- Opening Delimiter -

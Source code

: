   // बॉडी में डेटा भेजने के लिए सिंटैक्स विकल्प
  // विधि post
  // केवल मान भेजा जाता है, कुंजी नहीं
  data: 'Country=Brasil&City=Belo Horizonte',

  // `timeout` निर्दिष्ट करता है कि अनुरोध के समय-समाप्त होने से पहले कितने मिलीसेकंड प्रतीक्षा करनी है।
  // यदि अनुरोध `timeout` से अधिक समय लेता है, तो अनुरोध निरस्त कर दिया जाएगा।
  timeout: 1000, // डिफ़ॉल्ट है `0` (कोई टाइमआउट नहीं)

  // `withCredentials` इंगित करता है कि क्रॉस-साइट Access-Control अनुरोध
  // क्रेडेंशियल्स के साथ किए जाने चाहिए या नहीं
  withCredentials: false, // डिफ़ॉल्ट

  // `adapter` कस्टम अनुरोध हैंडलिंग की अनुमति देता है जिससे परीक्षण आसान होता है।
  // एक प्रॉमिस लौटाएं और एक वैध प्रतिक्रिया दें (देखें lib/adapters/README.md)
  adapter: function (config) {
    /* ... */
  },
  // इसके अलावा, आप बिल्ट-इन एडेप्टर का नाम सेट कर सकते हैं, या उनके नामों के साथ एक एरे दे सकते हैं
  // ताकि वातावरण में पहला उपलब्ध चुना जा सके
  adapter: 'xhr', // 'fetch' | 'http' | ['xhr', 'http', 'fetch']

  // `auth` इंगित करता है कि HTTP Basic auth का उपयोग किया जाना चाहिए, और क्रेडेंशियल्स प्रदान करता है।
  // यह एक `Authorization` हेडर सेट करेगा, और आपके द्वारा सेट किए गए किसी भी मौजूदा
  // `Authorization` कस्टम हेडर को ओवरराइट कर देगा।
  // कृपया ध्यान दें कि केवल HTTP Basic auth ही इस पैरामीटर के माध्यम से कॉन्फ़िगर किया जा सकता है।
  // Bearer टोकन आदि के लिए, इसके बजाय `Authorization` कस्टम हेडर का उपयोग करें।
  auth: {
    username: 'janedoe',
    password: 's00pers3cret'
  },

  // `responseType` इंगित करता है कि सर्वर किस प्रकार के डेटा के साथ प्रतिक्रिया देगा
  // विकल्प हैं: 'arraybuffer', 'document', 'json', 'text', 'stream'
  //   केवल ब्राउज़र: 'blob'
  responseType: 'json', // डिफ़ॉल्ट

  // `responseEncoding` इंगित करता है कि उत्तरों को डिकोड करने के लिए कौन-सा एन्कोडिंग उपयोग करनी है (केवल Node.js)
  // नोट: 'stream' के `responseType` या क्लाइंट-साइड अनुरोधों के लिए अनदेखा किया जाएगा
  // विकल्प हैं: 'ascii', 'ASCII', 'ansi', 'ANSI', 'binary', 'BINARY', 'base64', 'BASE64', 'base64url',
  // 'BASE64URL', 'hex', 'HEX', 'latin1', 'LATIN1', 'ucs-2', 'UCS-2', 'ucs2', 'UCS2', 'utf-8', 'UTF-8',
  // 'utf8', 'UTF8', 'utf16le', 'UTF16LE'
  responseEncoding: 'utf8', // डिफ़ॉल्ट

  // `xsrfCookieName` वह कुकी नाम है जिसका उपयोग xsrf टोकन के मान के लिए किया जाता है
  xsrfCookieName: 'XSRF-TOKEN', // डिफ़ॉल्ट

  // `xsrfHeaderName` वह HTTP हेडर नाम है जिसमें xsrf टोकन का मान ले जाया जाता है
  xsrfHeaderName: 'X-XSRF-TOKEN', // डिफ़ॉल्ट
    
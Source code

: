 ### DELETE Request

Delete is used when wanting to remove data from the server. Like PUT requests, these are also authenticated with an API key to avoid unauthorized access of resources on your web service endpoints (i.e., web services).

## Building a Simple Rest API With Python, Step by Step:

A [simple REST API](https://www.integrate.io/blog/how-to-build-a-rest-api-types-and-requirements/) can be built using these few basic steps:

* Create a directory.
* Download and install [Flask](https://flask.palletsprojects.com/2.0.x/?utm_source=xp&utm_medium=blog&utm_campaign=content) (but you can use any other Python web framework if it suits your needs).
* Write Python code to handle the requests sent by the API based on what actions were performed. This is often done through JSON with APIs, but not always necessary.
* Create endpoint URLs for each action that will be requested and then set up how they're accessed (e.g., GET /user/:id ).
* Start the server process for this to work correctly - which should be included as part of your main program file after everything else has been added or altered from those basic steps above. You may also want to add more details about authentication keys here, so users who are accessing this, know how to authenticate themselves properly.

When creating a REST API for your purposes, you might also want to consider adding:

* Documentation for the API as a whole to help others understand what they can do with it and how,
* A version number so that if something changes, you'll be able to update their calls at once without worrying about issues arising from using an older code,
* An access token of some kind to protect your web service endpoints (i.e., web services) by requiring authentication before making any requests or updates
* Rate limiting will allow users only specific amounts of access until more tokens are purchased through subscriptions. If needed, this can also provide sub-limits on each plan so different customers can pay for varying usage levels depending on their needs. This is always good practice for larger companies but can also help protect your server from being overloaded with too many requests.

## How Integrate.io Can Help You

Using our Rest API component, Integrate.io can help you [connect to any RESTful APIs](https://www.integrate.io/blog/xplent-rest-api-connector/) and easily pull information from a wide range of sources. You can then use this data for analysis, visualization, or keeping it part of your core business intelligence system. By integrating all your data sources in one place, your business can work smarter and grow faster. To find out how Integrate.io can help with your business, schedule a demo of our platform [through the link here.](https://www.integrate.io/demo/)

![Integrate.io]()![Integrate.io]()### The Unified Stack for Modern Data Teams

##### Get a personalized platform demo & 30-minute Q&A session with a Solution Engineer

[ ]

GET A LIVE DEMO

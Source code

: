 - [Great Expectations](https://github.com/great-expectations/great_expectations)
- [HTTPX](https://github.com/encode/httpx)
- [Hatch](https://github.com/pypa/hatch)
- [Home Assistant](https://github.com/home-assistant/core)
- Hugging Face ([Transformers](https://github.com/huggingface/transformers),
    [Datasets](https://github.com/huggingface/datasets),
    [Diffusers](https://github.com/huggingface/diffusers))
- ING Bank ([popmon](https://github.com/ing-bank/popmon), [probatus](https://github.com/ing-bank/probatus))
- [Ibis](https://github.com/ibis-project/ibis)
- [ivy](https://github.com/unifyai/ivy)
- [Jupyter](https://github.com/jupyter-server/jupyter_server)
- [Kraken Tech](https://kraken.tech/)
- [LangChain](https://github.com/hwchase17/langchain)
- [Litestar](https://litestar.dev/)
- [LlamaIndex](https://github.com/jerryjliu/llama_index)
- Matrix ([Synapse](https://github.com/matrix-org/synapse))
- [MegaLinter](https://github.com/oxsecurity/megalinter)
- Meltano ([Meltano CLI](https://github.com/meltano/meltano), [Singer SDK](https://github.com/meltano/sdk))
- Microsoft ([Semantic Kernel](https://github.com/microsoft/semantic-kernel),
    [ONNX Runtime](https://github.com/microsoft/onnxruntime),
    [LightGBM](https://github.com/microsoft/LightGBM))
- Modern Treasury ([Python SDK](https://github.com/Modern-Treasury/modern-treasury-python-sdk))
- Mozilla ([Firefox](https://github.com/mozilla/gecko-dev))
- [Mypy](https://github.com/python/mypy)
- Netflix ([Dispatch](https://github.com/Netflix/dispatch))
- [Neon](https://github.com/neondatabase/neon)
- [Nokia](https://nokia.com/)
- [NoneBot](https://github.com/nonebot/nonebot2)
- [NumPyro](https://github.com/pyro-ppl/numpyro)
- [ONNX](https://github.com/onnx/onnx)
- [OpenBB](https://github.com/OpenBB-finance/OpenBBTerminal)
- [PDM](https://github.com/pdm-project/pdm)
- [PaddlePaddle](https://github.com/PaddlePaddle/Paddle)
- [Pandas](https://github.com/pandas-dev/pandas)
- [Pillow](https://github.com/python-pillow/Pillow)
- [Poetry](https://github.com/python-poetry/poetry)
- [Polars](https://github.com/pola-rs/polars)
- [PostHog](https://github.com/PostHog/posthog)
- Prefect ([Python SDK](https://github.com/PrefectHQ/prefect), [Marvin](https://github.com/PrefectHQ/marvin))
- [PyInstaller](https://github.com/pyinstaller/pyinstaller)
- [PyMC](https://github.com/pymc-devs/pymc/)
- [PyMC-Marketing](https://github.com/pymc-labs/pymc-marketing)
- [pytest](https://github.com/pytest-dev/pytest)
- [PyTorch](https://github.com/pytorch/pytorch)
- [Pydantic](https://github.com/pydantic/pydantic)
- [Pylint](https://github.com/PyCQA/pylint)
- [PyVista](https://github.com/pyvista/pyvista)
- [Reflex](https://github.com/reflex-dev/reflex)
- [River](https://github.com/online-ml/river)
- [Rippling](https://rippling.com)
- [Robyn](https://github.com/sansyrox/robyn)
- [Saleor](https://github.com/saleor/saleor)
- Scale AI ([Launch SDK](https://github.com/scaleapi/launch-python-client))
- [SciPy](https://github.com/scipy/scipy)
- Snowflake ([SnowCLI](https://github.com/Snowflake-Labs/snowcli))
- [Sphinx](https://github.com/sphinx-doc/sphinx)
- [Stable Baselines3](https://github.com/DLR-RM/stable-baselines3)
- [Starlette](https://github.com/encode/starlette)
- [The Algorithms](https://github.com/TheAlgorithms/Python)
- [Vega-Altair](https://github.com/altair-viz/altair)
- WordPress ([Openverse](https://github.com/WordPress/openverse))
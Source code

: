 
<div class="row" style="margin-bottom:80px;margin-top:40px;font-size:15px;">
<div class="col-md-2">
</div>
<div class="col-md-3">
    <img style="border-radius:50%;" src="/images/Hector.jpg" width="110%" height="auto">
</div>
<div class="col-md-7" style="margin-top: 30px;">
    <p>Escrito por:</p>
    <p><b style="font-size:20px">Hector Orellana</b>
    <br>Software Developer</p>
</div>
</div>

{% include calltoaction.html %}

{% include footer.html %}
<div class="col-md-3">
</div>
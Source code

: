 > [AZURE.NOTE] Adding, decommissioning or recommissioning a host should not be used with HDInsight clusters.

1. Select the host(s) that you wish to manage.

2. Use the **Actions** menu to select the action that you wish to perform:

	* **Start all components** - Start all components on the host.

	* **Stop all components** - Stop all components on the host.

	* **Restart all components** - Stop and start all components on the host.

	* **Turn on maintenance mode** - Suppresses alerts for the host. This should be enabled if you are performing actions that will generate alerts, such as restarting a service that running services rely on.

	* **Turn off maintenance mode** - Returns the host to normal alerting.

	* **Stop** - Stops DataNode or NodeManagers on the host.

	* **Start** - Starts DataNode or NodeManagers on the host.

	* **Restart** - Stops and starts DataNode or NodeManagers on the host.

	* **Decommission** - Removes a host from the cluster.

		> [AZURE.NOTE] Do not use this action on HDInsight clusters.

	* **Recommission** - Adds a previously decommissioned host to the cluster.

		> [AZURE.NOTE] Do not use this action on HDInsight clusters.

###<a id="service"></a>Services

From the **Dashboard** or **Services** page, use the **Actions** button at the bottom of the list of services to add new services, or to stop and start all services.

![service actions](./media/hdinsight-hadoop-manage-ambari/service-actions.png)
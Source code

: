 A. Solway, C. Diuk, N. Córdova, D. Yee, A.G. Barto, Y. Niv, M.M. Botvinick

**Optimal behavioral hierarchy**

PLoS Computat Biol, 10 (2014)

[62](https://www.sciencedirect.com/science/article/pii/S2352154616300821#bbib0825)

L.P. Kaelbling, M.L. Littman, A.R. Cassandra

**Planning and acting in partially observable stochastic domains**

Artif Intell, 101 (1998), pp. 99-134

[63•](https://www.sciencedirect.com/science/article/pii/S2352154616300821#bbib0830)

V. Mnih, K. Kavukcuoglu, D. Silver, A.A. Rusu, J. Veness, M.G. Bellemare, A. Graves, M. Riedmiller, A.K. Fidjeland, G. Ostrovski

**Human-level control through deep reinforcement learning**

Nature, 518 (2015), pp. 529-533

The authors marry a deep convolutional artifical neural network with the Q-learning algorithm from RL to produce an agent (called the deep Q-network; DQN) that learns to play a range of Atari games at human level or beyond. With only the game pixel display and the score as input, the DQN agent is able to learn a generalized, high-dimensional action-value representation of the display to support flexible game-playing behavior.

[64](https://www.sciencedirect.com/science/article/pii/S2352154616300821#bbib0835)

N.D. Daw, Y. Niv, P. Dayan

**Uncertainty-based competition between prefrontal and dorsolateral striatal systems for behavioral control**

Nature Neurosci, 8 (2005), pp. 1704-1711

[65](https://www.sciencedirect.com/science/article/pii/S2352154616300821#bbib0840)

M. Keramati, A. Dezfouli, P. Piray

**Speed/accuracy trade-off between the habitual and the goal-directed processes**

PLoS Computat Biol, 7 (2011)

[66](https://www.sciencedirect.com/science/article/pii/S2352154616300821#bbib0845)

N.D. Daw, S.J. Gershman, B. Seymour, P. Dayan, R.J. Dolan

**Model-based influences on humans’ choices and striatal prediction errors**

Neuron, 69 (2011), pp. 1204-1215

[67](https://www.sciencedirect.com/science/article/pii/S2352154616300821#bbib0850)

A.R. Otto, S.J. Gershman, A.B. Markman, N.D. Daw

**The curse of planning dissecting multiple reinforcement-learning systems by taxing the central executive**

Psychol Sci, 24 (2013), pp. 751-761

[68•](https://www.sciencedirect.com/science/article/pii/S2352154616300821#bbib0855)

- Closing Delimiter -

◆ Task to carry out ◆
The response should hold exactly the lines starting at the line with "अनदेखा किया जाएगा" and ending at the line with "GET /user/:id ).", and no other line of the material above.

◆ Result ◆
  // नोट: 'stream' के `responseType` या क्लाइंट-साइड अनुरोधों के लिए अनदेखा किया जाएगा
  // विकल्प हैं: 'ascii', 'ASCII', 'ansi', 'ANSI', 'binary', 'BINARY', 'base64', 'BASE64', 'base64url',
  // 'BASE64URL', 'hex', 'HEX', 'latin1', 'LATIN1', 'ucs-2', 'UCS-2', 'ucs2', 'UCS2', 'utf-8', 'UTF-8',
  // 'utf8', 'UTF8', 'utf16le', 'UTF16LE'
  responseEncoding: 'utf8', // डिफ़ॉल्ट

  // `xsrfCookieName` वह कुकी नाम है जिसका उपयोग xsrf टोकन के मान के लिए किया जाता है
  xsrfCookieName: 'XSRF-TOKEN', // डिफ़ॉल्ट

  // `xsrfHeaderName` वह HTTP हेडर नाम है जिसमें xsrf टोकन का मान ले जाया जाता है
  xsrfHeaderName: 'X-XSRF-TOKEN', // डिफ़ॉल्ट
    
Source code

: ### DELETE Request

Delete is used when wanting to remove data from the server. Like PUT requests, these are also authenticated with an API key to avoid unauthorized access of resources on your web service endpoints (i.e., web services).

## Building a Simple Rest API With Python, Step by Step:

A [simple REST API](https://www.integrate.io/blog/how-to-build-a-rest-api-types-and-requirements/) can be built using these few basic steps:

* Create a directory.
* Download and install [Flask](https://flask.palletsprojects.com/2.0.x/?utm_source=xp&utm_medium=blog&utm_campaign=content) (but you can use any other Python web framework if it suits your needs).
* Write Python code to handle the requests sent by the API based on what actions were performed. This is often done through JSON with APIs, but not always necessary.
* Create endpoint URLs for each action that will be requested and then set up how they're accessed (e.g., GET /user/:id ).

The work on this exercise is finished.